When a line in the records contains the string "another", copy that line.

Available data
*-*-*
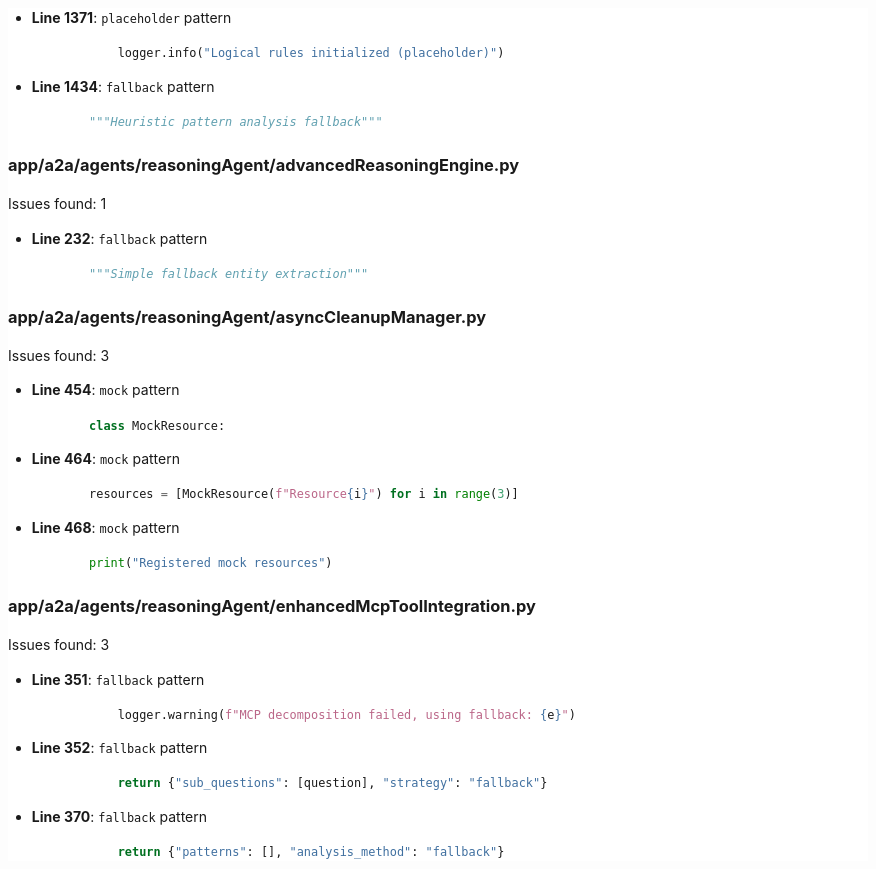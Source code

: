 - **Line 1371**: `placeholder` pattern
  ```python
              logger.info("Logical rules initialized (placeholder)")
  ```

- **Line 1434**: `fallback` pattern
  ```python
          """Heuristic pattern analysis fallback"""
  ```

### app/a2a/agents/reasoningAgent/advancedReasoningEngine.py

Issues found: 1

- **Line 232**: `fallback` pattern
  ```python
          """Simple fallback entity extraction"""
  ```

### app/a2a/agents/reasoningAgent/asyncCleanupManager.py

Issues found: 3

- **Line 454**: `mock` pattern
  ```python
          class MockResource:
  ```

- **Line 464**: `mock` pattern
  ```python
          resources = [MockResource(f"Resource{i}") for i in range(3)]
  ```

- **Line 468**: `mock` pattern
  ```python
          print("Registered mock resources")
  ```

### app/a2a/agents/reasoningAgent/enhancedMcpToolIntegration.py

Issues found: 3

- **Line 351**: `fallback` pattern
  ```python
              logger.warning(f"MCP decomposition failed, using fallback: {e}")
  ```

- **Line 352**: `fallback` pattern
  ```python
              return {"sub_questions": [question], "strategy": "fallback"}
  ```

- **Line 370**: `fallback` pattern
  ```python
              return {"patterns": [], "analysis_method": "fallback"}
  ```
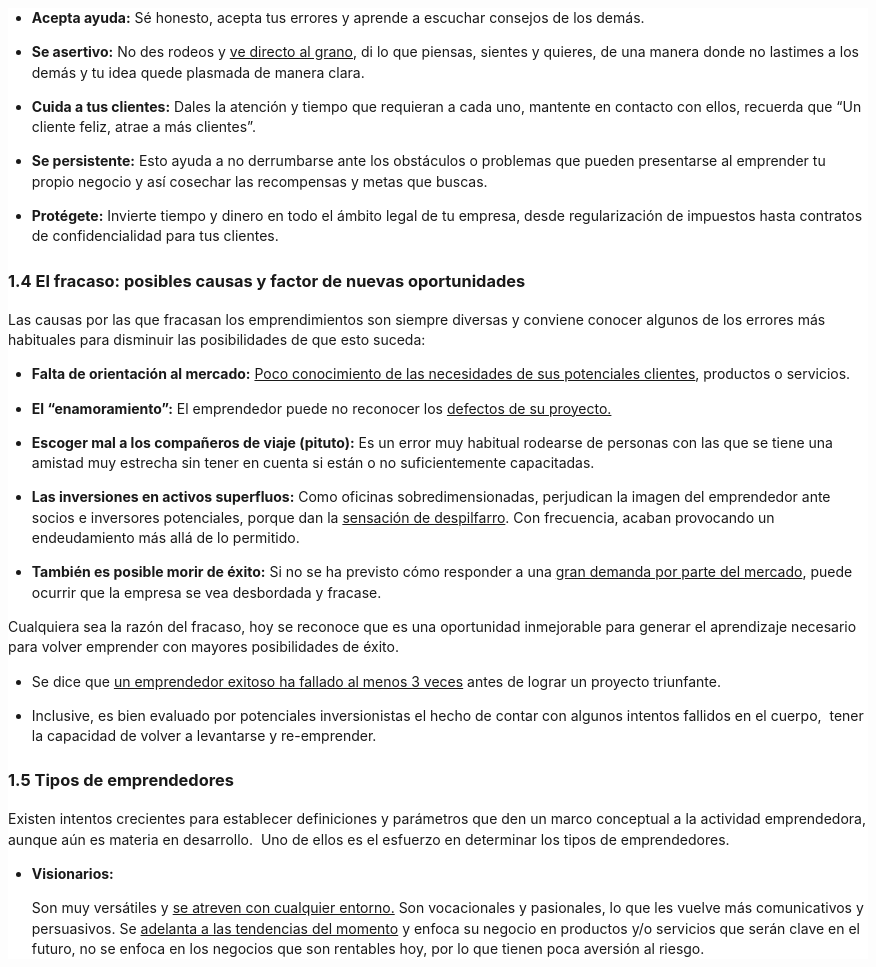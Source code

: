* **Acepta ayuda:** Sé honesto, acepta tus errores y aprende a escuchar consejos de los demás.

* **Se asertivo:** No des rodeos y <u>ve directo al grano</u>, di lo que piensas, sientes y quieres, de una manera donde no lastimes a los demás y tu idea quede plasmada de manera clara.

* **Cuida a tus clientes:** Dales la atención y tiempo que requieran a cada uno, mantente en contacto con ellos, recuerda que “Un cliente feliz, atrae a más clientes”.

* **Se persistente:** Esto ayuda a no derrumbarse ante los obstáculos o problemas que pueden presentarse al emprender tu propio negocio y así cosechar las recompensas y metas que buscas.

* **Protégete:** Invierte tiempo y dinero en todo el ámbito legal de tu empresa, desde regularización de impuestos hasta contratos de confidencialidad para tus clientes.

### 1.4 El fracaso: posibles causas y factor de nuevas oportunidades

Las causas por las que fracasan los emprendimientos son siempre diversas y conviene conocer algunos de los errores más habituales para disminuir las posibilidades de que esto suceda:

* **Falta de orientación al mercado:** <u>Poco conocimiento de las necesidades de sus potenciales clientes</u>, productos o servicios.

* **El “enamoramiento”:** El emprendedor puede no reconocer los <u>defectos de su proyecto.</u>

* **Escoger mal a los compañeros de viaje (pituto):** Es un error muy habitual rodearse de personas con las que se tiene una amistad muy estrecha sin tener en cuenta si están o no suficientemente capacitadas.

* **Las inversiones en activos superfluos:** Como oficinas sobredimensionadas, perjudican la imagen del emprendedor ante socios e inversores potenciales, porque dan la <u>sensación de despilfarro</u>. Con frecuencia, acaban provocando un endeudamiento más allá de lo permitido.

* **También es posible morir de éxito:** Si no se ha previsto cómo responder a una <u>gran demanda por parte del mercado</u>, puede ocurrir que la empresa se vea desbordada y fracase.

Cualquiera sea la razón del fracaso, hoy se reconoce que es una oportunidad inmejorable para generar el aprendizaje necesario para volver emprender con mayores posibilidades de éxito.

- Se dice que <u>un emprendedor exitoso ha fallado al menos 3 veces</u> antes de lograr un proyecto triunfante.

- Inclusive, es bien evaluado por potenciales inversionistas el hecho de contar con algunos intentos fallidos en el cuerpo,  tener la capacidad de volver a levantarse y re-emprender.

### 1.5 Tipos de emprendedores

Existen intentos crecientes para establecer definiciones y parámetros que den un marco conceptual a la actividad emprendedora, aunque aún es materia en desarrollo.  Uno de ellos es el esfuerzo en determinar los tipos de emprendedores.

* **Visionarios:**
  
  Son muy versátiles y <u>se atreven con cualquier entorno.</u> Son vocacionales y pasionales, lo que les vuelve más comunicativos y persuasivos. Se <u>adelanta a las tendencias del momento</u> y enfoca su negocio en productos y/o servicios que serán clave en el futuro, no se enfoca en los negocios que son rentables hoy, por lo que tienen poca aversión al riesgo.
*-*-*
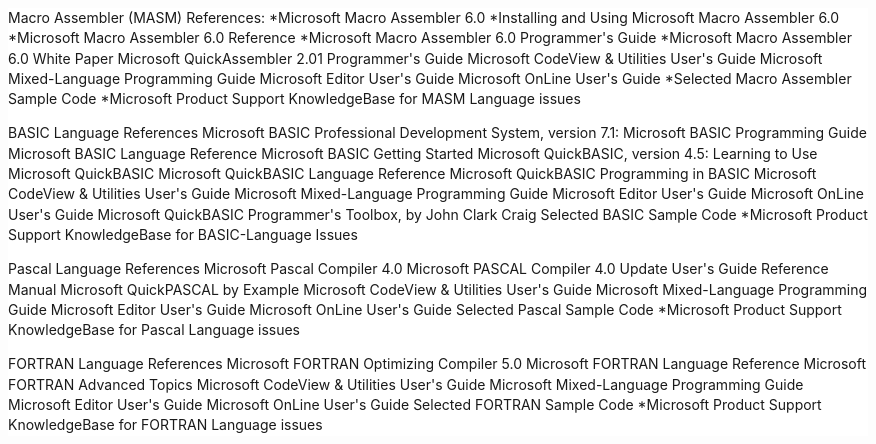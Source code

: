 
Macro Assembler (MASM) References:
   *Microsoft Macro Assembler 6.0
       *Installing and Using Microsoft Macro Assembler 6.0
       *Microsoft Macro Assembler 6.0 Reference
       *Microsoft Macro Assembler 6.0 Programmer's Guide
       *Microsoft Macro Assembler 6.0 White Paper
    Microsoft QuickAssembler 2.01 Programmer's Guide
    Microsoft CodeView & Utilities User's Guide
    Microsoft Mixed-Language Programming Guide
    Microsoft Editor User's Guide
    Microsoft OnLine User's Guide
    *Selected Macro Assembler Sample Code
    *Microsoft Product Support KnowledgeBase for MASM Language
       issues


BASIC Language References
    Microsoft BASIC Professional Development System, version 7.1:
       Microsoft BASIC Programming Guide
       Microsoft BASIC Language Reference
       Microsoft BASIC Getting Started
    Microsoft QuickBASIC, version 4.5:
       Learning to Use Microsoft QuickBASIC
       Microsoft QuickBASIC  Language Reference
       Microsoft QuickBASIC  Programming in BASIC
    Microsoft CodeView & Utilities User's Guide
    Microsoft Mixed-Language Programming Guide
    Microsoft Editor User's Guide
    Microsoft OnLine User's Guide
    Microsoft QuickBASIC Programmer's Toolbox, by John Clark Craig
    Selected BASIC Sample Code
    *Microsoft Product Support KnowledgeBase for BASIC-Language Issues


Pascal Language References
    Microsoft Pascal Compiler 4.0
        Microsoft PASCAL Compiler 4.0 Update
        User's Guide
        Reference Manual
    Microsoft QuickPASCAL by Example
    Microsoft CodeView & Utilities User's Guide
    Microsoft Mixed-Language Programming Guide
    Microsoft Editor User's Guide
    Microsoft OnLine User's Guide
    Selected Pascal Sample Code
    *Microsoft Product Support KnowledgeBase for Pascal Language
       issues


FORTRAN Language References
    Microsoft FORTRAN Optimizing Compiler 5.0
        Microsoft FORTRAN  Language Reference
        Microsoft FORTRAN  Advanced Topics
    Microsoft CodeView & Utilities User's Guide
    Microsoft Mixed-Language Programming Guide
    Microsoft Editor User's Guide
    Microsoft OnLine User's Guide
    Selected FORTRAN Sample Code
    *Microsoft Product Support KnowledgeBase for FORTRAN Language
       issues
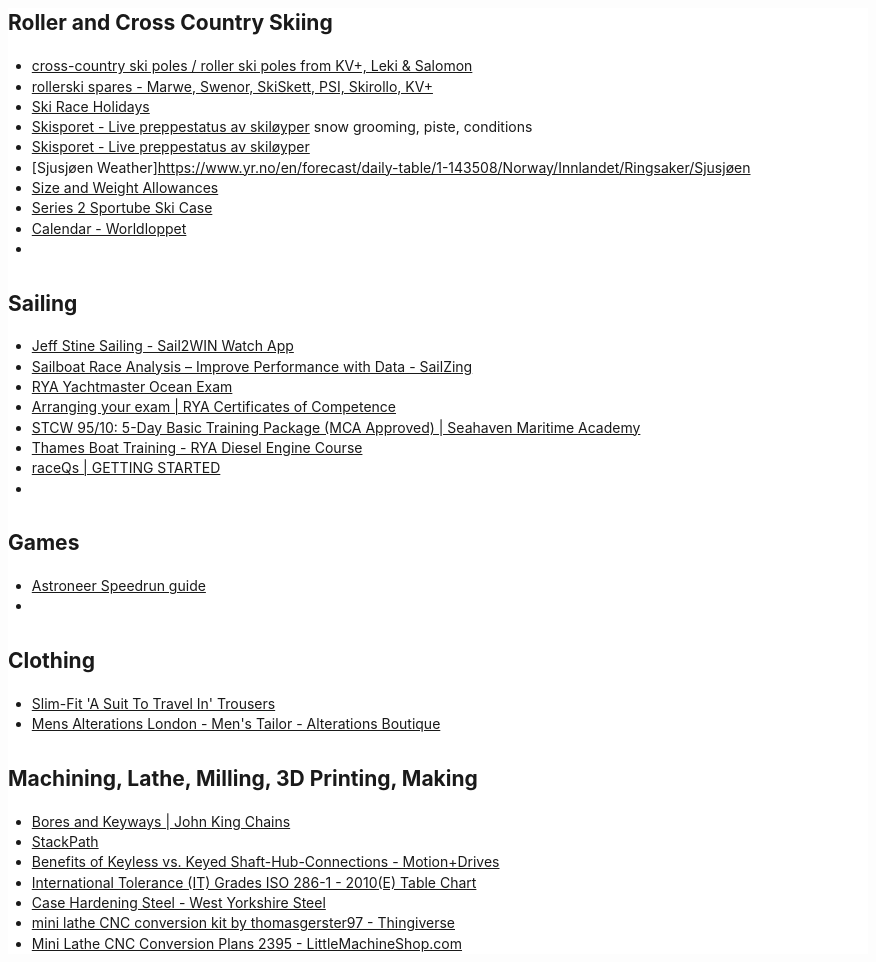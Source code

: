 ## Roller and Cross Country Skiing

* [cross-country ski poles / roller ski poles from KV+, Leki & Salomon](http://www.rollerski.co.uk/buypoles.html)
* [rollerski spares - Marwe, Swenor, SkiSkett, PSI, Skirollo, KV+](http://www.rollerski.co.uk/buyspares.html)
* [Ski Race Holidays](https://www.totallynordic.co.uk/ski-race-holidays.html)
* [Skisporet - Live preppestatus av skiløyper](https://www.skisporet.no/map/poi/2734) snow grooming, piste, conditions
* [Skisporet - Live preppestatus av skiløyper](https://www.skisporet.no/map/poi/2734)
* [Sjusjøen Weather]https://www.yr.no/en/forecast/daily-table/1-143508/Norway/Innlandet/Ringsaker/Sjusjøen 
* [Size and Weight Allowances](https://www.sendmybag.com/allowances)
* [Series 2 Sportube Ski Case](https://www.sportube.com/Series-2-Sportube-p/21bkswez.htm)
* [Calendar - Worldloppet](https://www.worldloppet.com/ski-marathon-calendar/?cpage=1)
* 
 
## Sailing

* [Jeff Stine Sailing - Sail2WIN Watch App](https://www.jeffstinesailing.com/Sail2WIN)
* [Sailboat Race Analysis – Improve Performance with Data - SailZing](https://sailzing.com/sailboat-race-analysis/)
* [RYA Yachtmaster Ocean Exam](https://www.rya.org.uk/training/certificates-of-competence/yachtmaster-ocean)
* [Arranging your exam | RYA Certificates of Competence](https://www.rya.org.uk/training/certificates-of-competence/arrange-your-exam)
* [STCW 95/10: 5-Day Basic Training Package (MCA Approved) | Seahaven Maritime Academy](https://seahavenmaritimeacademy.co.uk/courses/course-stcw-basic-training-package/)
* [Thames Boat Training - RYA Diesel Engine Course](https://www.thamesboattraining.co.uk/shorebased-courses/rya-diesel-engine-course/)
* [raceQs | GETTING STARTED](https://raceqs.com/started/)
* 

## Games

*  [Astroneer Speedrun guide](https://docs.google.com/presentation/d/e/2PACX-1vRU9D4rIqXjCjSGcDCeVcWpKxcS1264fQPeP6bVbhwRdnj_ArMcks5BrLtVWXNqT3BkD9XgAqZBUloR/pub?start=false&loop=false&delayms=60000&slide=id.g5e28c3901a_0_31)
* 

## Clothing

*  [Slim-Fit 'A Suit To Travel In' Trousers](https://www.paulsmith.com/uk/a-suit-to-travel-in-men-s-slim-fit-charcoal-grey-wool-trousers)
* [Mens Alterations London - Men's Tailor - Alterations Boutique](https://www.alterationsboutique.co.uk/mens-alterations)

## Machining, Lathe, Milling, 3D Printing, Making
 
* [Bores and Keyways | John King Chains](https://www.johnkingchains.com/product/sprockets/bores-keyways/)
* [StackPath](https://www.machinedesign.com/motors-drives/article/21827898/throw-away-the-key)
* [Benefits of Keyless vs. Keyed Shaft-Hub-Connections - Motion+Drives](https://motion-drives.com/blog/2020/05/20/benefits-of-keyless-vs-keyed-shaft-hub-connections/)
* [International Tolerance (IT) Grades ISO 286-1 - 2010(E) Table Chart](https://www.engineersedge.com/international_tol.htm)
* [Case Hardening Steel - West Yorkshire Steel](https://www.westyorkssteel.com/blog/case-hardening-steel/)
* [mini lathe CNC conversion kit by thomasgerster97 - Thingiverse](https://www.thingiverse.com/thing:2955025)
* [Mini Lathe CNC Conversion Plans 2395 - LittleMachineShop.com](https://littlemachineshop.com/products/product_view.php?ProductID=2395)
*-*-*
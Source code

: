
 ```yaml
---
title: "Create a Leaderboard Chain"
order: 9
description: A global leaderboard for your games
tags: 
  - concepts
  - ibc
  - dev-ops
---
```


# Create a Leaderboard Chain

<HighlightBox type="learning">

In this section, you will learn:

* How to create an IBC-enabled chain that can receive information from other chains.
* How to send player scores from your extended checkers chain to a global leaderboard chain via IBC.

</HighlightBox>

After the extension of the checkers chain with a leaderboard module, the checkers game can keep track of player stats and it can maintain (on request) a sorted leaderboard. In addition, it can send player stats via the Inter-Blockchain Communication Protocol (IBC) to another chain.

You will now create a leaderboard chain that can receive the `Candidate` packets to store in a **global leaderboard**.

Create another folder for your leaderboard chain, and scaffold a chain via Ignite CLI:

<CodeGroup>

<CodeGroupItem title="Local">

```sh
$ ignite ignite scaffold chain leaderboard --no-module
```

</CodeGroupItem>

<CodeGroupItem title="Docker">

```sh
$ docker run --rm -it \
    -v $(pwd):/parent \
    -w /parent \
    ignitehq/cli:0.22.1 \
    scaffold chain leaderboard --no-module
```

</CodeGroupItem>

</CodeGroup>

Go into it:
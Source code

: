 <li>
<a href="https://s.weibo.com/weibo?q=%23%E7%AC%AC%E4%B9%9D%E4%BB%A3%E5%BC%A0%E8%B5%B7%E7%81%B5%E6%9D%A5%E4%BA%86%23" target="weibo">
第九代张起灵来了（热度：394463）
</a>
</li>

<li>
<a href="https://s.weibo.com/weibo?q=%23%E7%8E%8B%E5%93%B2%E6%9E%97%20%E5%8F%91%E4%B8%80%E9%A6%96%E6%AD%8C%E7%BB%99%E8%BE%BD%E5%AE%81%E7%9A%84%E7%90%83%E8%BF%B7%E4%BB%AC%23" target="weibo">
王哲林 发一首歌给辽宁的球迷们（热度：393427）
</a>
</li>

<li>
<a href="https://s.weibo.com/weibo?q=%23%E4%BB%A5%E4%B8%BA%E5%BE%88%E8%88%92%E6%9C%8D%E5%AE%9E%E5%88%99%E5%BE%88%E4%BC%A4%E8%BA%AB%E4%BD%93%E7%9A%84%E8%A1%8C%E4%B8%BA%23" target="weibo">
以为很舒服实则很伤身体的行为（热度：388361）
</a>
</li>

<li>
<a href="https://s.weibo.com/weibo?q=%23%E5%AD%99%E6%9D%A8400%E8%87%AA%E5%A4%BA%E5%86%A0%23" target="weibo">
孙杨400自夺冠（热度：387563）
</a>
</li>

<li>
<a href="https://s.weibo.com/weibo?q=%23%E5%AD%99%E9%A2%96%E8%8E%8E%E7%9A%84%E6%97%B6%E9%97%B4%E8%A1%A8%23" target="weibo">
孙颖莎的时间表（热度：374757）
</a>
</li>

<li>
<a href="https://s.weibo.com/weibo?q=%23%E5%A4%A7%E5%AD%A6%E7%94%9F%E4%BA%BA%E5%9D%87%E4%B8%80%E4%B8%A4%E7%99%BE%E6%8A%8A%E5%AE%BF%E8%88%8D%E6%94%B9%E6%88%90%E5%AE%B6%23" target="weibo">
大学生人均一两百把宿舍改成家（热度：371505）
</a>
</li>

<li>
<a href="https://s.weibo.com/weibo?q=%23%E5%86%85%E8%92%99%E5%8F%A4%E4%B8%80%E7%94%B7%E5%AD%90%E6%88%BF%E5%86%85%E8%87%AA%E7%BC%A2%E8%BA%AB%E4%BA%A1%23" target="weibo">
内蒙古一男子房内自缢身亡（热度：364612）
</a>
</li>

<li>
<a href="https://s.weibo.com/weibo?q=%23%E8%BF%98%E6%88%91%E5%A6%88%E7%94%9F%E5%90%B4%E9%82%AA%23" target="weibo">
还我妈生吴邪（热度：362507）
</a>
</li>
*-*-*
The completed task
After the extension of the checkers chain with a leaderboard module, the checkers game can keep track of player stats and it can maintain (on request) a sorted leaderboard. In addition, it can send player stats via the Inter-Blockchain Communication Protocol (IBC) to another chain.
Create another folder for your leaderboard chain, and scaffold a chain via Ignite CLI:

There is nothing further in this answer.